Three randomised controlled trials (RCTs) of clinical effectiveness, three studies of cost-effectiveness and 10 studies of health-related quality of life (HRQoL) met the inclusion criteria for the systematic reviews and, where possible, were used to inform the economic analysis. Heterogeneity of studies precluded meta-analyses, and instead data were synthesised narratively. The RCTs assessed visual acuity, contrast sensitivity, stereopsis and several measures of HRQoL. Improvements in binocular visual acuity and contrast sensitivity were small and unlikely to be of clinical significance, but stereopsis was improved to a clinically meaningful extent following second-eye surgery. Studies did not provide evidence that second-eye surgery significantly affected HRQoL, apart from an improvement in the mental health component of HRQoL in one RCT. In the model, second-eye surgery generated 0.68 incremental quality-adjusted life-years with an incremental cost-effectiveness ratio of £1964. Model results were most sensitive to changes in the utility gain associated with second-eye surgery, but otherwise robust to changes in parameter values.
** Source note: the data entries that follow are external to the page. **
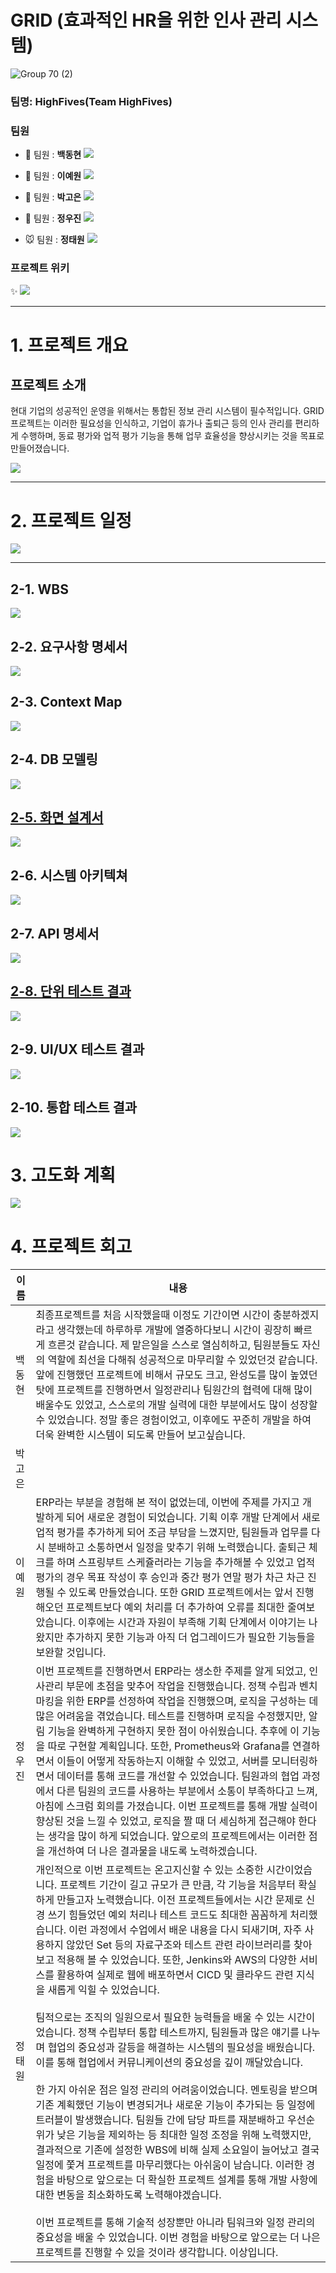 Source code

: # GRID (효과적인 HR을 위한 인사 관리 시스템)

![Group 70 (2)](https://github.com/beyond-sw-camp/be04-fin-5team-GRID/assets/105986200/ae76d635-a0ec-4230-8bc9-bb3d609a35ae)

### 팀명: HighFives(Team HighFives)

### 팀원

- 🦊 팀원 : **백동현**
[<img src="https://img.shields.io/badge/Github-Link-181717?logo=Github">](https://github.com/dongh810)

- 🧸 팀원 : **이예원**
[<img src="https://img.shields.io/badge/Github-Link-181717?logo=Github">](https://github.com/onelee521)

- 🎀 팀원 : **박고은**
[<img src="https://img.shields.io/badge/Github-Link-181717?logo=Github">](https://github.com/goeunpark123)

- 🐹 팀원 : **정우진**
[<img src="https://img.shields.io/badge/Github-Link-181717?logo=Github">](https://github.com/Wrinkk)

- 🐭 팀원 : **정태원**
[<img src="https://img.shields.io/badge/Github-Link-181717?logo=Github">](https://github.com/t4e1)

### 프로젝트 위키 
✨ <a href="https://github.com/beyond-sw-camp/be04-fin-5team-GRID/wiki" target="_blank">
<img src="https://img.shields.io/badge/GRID HR-00BC8E.svg?style=flat-square&logo=github&logoColor=white"/>
</a> 

---

# 1. 프로젝트 개요

## 프로젝트 소개
현대 기업의 성공적인 운영을 위해서는 통합된 정보 관리 시스템이 필수적입니다. GRID 프로젝트는 이러한 필요성을 인식하고, 기업이 휴가나 출퇴근 등의 인사 관리를 편리하게 수행하며, 동료 평가와 업적 평가 기능을 통해 업무 효율성을 향상시키는 것을 목표로 만들어졌습니다.

<a href="https://github.com/beyond-sw-camp/be04-fin-5team-GRID/wiki/%ED%94%84%EB%A1%9C%EC%A0%9D%ED%8A%B8-%EC%86%8C%EA%B0%9C" target="_blank">
<img src="https://img.shields.io/badge/프로젝트 소개-004088.svg?style=flat-square&logo=GitHub&logoColor=white"/>
</a>

---

# 2. 프로젝트 일정 

<a href="https://github.com/beyond-sw-camp/be04-fin-5team-GRID/wiki/%ED%94%84%EB%A1%9C%EC%A0%9D%ED%8A%B8-%EC%9D%BC%EC%A0%95-%EB%B0%8F-%EC%82%B0%EC%B6%9C%EB%AC%BC" target="_blank">
<img src="https://img.shields.io/badge/일정 및 산출물-008FC7.svg?style=flat-square&logo=GitHub&logoColor=white"/>
</a>

---
## 2-1. WBS
<a href="https://github.com/beyond-sw-camp/be04-fin-5team-GRID/wiki/WBS" target="_blank">
<img src="https://img.shields.io/badge/WBS-CD9834.svg?style=flat-square&logo=GitHub&logoColor=white"/>
</a>


## 2-2. 요구사항 명세서
<a href="https://github.com/beyond-sw-camp/be04-fin-5team-GRID/wiki/%EC%9A%94%EA%B5%AC-%EC%82%AC%ED%95%AD-%EB%AA%85%EC%84%B8%EC%84%9C" target="_blank">
<img src="https://img.shields.io/badge/요구 사항 명세서-5B4638.svg?style=flat-square&logo=GitHub&logoColor=white"/>
</a>

## 2-3. Context Map 
<a href="https://github.com/beyond-sw-camp/be04-fin-5team-GRID/wiki/DDD-(Context-Map)" target="_blank">
<img src="https://img.shields.io/badge/Context Map-417598.svg?style=flat-square&logo=GitHub&logoColor=white"/>
</a> 

## 2-4. DB 모델링
<a href="https://github.com/beyond-sw-camp/be04-fin-5team-GRID/wiki/DB-Modeling" target="_blank">
<img src="https://img.shields.io/badge/DB 모델링-68BC71.svg?style=flat-square&logo=GitHub&logoColor=white"/>

## 2-5. 화면 설계서
<a href="https://github.com/beyond-sw-camp/be04-fin-5team-GRID/wiki/%ED%99%94%EB%A9%B4-%EC%84%A4%EA%B3%84%EC%84%9C" target="_blank">
<img src="https://img.shields.io/badge/화면 설계서-FECC00.svg?style=flat-square&logo=GitHub&logoColor=white"/>
</a>

## 2-6. 시스템 아키텍쳐
<a href="https://github.com/beyond-sw-camp/be04-fin-5team-GRID/wiki/%EC%8B%9C%EC%8A%A4%ED%85%9C-%EC%95%84%ED%82%A4%ED%85%8D%EC%B3%90" target="_blank">
<img src="https://img.shields.io/badge/시스템 아키텍쳐-DD344C.svg?style=flat-square&logo=GitHub&logoColor=white"/>
</a>

## 2-7. API 명세서
<a href="https://github.com/beyond-sw-camp/be04-fin-5team-GRID/wiki/API-%EB%AA%85%EC%84%B8%EC%84%9C" target="_blank">
<img src="https://img.shields.io/badge/API 설계서-9146FF.svg?style=flat-square&logo=GitHub&logoColor=white"/>

## 2-8. 단위 테스트 결과 
<a href="https://github.com/beyond-sw-camp/be04-fin-5team-GRID/wiki/%EB%8B%A8%EC%9C%84-%ED%85%8C%EC%8A%A4%ED%8A%B8" target="_blank">
<img src="https://img.shields.io/badge/단위 테스트-005AF0.svg?style=flat-square&logo=GitHub&logoColor=white"/>
</a>

## 2-9. UI/UX 테스트 결과
<a href="https://github.com/beyond-sw-camp/be04-fin-5team-GRID/wiki/UI-UX-%ED%85%8C%EC%8A%A4%ED%8A%B8" target="_blank">
<img src="https://img.shields.io/badge/UI/UX 테스트-EF7B4D.svg?style=flat-square&logo=GitHub&logoColor=white"/>
</a>

## 2-10. 통합 테스트 결과 
<a href="https://github.com/beyond-sw-camp/be04-fin-5team-GRID/wiki/%ED%86%B5%ED%95%A9-%ED%85%8C%EC%8A%A4%ED%8A%B8" target="_blank">
<img src="https://img.shields.io/badge/통합 테스트-088A85.svg?style=flat-square&logo=GitHub&logoColor=white"/>
</a>

<br>

# 3. 고도화 계획
<a href="https://github.com/beyond-sw-camp/be04-fin-5team-GRID/wiki/%EA%B3%A0%EB%8F%84%ED%99%94" target="_blank">
<img src="https://img.shields.io/badge/고도화-003545.svg?style=flat-square&logo=GitHub&logoColor=white"/>
</a>

<br>

# 4. 프로젝트 회고

| 이름 | 내용 |
| ----- | ----------|
| 백동현 | 최종프로젝트를 처음 시작했을때 이정도 기간이면 시간이 충분하겠지 라고 생각했는데 하루하루 개발에 열중하다보니 시간이 굉장히 빠르게 흐른것 같습니다. 제 맡은일을 스스로 열심히하고, 팀원분들도 자신의 역할에 최선을 다해줘 성공적으로 마무리할 수 있었던것 같습니다. 앞에 진행했던 프로젝트에 비해서 규모도 크고, 완성도를 많이 높였던 탓에 프로젝트를 진행하면서 일정관리나 팀원간의 협력에 대해 많이 배울수도 있었고, 스스로의 개발 실력에 대한 부분에서도 많이 성장할 수 있었습니다. 정말 좋은 경험이었고, 이후에도 꾸준히 개발을 하여 더욱 완벽한 시스템이 되도록 만들어 보고싶습니다. |
| 박고은 |  |
| 이예원 |  ERP라는 부분을 경험해 본 적이 없었는데, 이번에 주제를 가지고 개발하게 되어 새로운 경험이 되었습니다. 기획 이후 개발 단계에서 새로 업적 평가를 추가하게 되어 조금 부담을 느꼈지만, 팀원들과 업무를 다시 분배하고 소통하면서 일정을 맞추기 위해 노력했습니다. 출퇴근 체크를 하며 스프링부트 스케쥴러라는 기능을 추가해볼 수 있었고 업적 평가의 경우 목표 작성이 후 승인과 중간 평가 연말 평가 차근 차근 진행될 수 있도록 만들었습니다. 또한  GRID 프로젝트에서는 앞서 진행해오던 프로젝트보다 예외 처리를 더 추가하여 오류를 최대한 줄여보았습니다. 이후에는 시간과 자원이 부족해 기획 단계에서 이야기는 나왔지만 추가하지 못한 기능과 아직 더 업그레이드가 필요한 기능들을 보완할 것입니다. |
| 정우진 | 이번 프로젝트를 진행하면서 ERP라는 생소한 주제를 알게 되었고, 인사관리 부문에 초점을 맞추어 작업을 진행했습니다. 정책 수립과 벤치마킹을 위한 ERP를 선정하여 작업을 진행했으며, 로직을 구성하는 데 많은 어려움을 겪었습니다. 테스트를 진행하며 로직을 수정했지만, 알림 기능을 완벽하게 구현하지 못한 점이 아쉬웠습니다. 추후에 이 기능을 따로 구현할 계획입니다. 또한, Prometheus와 Grafana를 연결하면서 이들이 어떻게 작동하는지 이해할 수 있었고, 서버를 모니터링하면서 데이터를 통해 코드를 개선할 수 있었습니다. 팀원과의 협업 과정에서 다른 팀원의 코드를 사용하는 부분에서 소통이 부족하다고 느껴, 아침에 스크럼 회의를 가졌습니다. 이번 프로젝트를 통해 개발 실력이 향상된 것을 느낄 수 있었고, 로직을 짤 때 더 세심하게 접근해야 한다는 생각을 많이 하게 되었습니다. 앞으로의 프로젝트에서는 이러한 점을 개선하여 더 나은 결과물을 내도록 노력하겠습니다. | 
| 정태원 | 개인적으로 이번 프로젝트는 온고지신할 수 있는 소중한 시간이었습니다. 프로젝트 기간이 길고 규모가 큰 만큼, 각 기능을 처음부터 확실하게 만들고자 노력했습니다. 이전 프로젝트들에서는 시간 문제로 신경 쓰기 힘들었던 예외 처리나 테스트 코드도 최대한 꼼꼼하게 처리했습니다. 이런 과정에서 수업에서 배운 내용을 다시 되새기며, 자주 사용하지 않았던 Set 등의 자료구조와 테스트 관련 라이브러리를 찾아보고 적용해 볼 수 있었습니다. 또한, Jenkins와 AWS의 다양한 서비스를 활용하여 실제로 웹에 배포하면서 CICD 및 클라우드 관련 지식을 새롭게 익힐 수 있었습니다. <br><br> 팀적으로는 조직의 일원으로서 필요한 능력들을 배울 수 있는 시간이었습니다. 정책 수립부터 통합 테스트까지, 팀원들과 많은 얘기를 나누며 협업의 중요성과 갈등을 해결하는 시스템의 필요성을 배웠습니다. 이를 통해 협업에서 커뮤니케이션의 중요성을 깊이 깨달았습니다. <br><br>한 가지 아쉬운 점은 일정 관리의 어려움이었습니다. 멘토링을 받으며 기존 계획했던 기능이 변경되거나 새로운 기능이 추가되는 등 일정에 트러블이 발생했습니다. 팀원들 간에 담당 파트를 재분배하고 우선순위가 낮은 기능을 제외하는 등 최대한 일정 조정을 위해 노력했지만, 결과적으로 기존에 설정한 WBS에 비해 실제 소요일이 늘어났고 결국 일정에 쫓겨 프로젝트를 마무리했다는 아쉬움이 남습니다. 이러한 경험을 바탕으로 앞으로는 더 확실한 프로젝트 설계를 통해 개발 사항에 대한 변동을 최소화하도록 노력해야겠습니다. <br><br> 이번 프로젝트를 통해 기술적 성장뿐만 아니라 팀워크와 일정 관리의 중요성을 배울 수 있었습니다. 이번 경험을 바탕으로 앞으로는 더 나은 프로젝트를 진행할 수 있을 것이라 생각합니다. 이상입니다. |
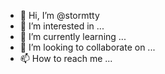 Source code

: - 👋 Hi, I’m @stormtty
- 👀 I’m interested in ...
- 🌱 I’m currently learning ...
- 💞️ I’m looking to collaborate on ...
- 📫 How to reach me ...

<!---
stormtty/stormtty is a ✨ special ✨ repository because its `README.md` (this file) appears on your GitHub profile.
You can click the Preview link to take a look at your changes.
--->

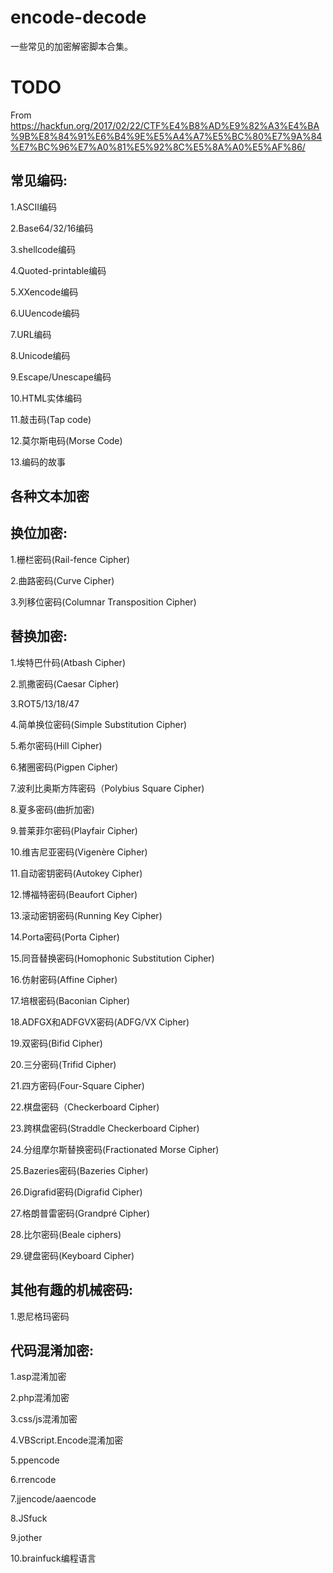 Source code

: # encode-decode


一些常见的加密解密脚本合集。

# TODO

From https://hackfun.org/2017/02/22/CTF%E4%B8%AD%E9%82%A3%E4%BA%9B%E8%84%91%E6%B4%9E%E5%A4%A7%E5%BC%80%E7%9A%84%E7%BC%96%E7%A0%81%E5%92%8C%E5%8A%A0%E5%AF%86/

## 常见编码:

  1.ASCII编码

  2.Base64/32/16编码

  3.shellcode编码

  4.Quoted-printable编码

  5.XXencode编码

  6.UUencode编码

  7.URL编码

  8.Unicode编码

  9.Escape/Unescape编码

  10.HTML实体编码

  11.敲击码(Tap code)

  12.莫尔斯电码(Morse Code)

  13.编码的故事


## 各种文本加密


## 换位加密:

  1.栅栏密码(Rail-fence Cipher)

  2.曲路密码(Curve Cipher)

  3.列移位密码(Columnar Transposition Cipher)


## 替换加密:

  1.埃特巴什码(Atbash Cipher)

  2.凯撒密码(Caesar Cipher)

  3.ROT5/13/18/47

  4.简单换位密码(Simple Substitution Cipher)

  5.希尔密码(Hill Cipher)

  6.猪圈密码(Pigpen Cipher)

  7.波利比奥斯方阵密码（Polybius Square Cipher)

  8.夏多密码(曲折加密)

  9.普莱菲尔密码(Playfair Cipher)

  10.维吉尼亚密码(Vigenère Cipher)

  11.自动密钥密码(Autokey Cipher)

  12.博福特密码(Beaufort Cipher)

  13.滚动密钥密码(Running Key Cipher)

  14.Porta密码(Porta Cipher)

  15.同音替换密码(Homophonic Substitution Cipher)

  16.仿射密码(Affine Cipher)

  17.培根密码(Baconian Cipher)

  18.ADFGX和ADFGVX密码(ADFG/VX Cipher)

  19.双密码(Bifid Cipher)

  20.三分密码(Trifid Cipher)

  21.四方密码(Four-Square Cipher)

  22.棋盘密码（Checkerboard Cipher)

  23.跨棋盘密码(Straddle Checkerboard Cipher)

  24.分组摩尔斯替换密码(Fractionated Morse Cipher)

  25.Bazeries密码(Bazeries Cipher)

  26.Digrafid密码(Digrafid Cipher)

  27.格朗普雷密码(Grandpré Cipher)

  28.比尔密码(Beale ciphers)

  29.键盘密码(Keyboard Cipher)


## 其他有趣的机械密码:

  1.恩尼格玛密码


## 代码混淆加密:

  1.asp混淆加密

  2.php混淆加密

  3.css/js混淆加密

  4.VBScript.Encode混淆加密

  5.ppencode

  6.rrencode

  7.jjencode/aaencode

  8.JSfuck

  9.jother

  10.brainfuck编程语言
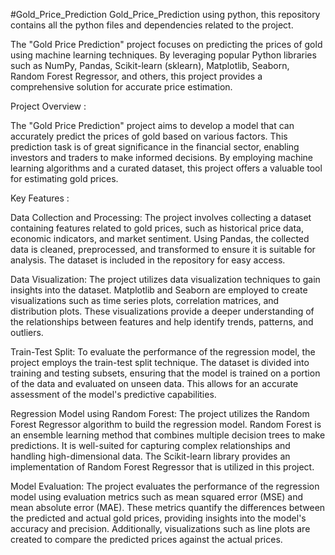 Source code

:#Gold_Price_Prediction
Gold_Price_Prediction using python, this repository contains all the python files and dependencies related to the project.

The "Gold Price Prediction" project focuses on predicting the prices of gold using machine learning techniques. By leveraging popular Python libraries such as NumPy, Pandas, Scikit-learn (sklearn), Matplotlib, Seaborn, Random Forest Regressor, and others, this project provides a comprehensive solution for accurate price estimation.

Project Overview :

The "Gold Price Prediction" project aims to develop a model that can accurately predict the prices of gold based on various factors. This prediction task is of great significance in the financial sector, enabling investors and traders to make informed decisions. By employing machine learning algorithms and a curated dataset, this project offers a valuable tool for estimating gold prices.

Key Features :

Data Collection and Processing: The project involves collecting a dataset containing features related to gold prices, such as historical price data, economic indicators, and market sentiment. Using Pandas, the collected data is cleaned, preprocessed, and transformed to ensure it is suitable for analysis. The dataset is included in the repository for easy access.

Data Visualization: The project utilizes data visualization techniques to gain insights into the dataset. Matplotlib and Seaborn are employed to create visualizations such as time series plots, correlation matrices, and distribution plots. These visualizations provide a deeper understanding of the relationships between features and help identify trends, patterns, and outliers.

Train-Test Split: To evaluate the performance of the regression model, the project employs the train-test split technique. The dataset is divided into training and testing subsets, ensuring that the model is trained on a portion of the data and evaluated on unseen data. This allows for an accurate assessment of the model's predictive capabilities.

Regression Model using Random Forest: The project utilizes the Random Forest Regressor algorithm to build the regression model. Random Forest is an ensemble learning method that combines multiple decision trees to make predictions. It is well-suited for capturing complex relationships and handling high-dimensional data. The Scikit-learn library provides an implementation of Random Forest Regressor that is utilized in this project.

Model Evaluation: The project evaluates the performance of the regression model using evaluation metrics such as mean squared error (MSE) and mean absolute error (MAE). These metrics quantify the differences between the predicted and actual gold prices, providing insights into the model's accuracy and precision. Additionally, visualizations such as line plots are created to compare the predicted prices against the actual prices.
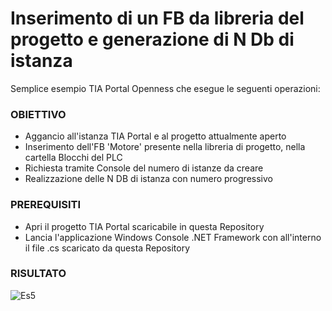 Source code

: # Inserimento di un FB da libreria del progetto e generazione di N Db di istanza
Semplice esempio TIA Portal Openness che esegue le seguenti operazioni:

### OBIETTIVO
- Aggancio all'istanza TIA Portal e al progetto attualmente aperto
- Inserimento dell'FB 'Motore' presente nella libreria di progetto, nella cartella Blocchi del PLC
- Richiesta tramite Console del numero di istanze da creare
- Realizzazione delle N DB di istanza con numero progressivo

### PREREQUISITI
- Apri il progetto TIA Portal scaricabile in questa Repository
- Lancia l'applicazione Windows Console .NET Framework con all'interno il file .cs scaricato da questa Repository

### RISULTATO
![Es5](https://user-images.githubusercontent.com/108678849/198558372-a51b6ab3-3dce-401e-ab27-d1c5dae3f5fb.png)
The probability that second-eye surgery is cost-effective at willingness-to-pay thresholds of £10,000 and £20,000 is 100%.

LIMITATIONS

Clinical effectiveness studies were all conducted more than 9 years ago. Patients had good vision pre surgery which may not represent all patients eligible for second-eye surgery. For some vision-related patient-reported outcomes and HRQoL measures, thresholds for determining important clinical effects are either unclear or have not been determined.

CONCLUSIONS

Second-eye cataract surgery is generally cost-effective based on the best available data and under most assumptions. However, more up-to-date data are needed. A well-conducted RCT that reflects current populations and enables the estimation of health state utility values would be appropriate. Guidance is required on which vision-related, patient-reported outcomes are suitable for assessing effects of cataract surgery in the NHS and how these measures should be interpreted clinically.

STUDY REGISTRATION

This project is registered as PROSPERO CRD42013004211.

FUNDING

This project was funded by the National Institute for Health Research Health Technology Assessment programme.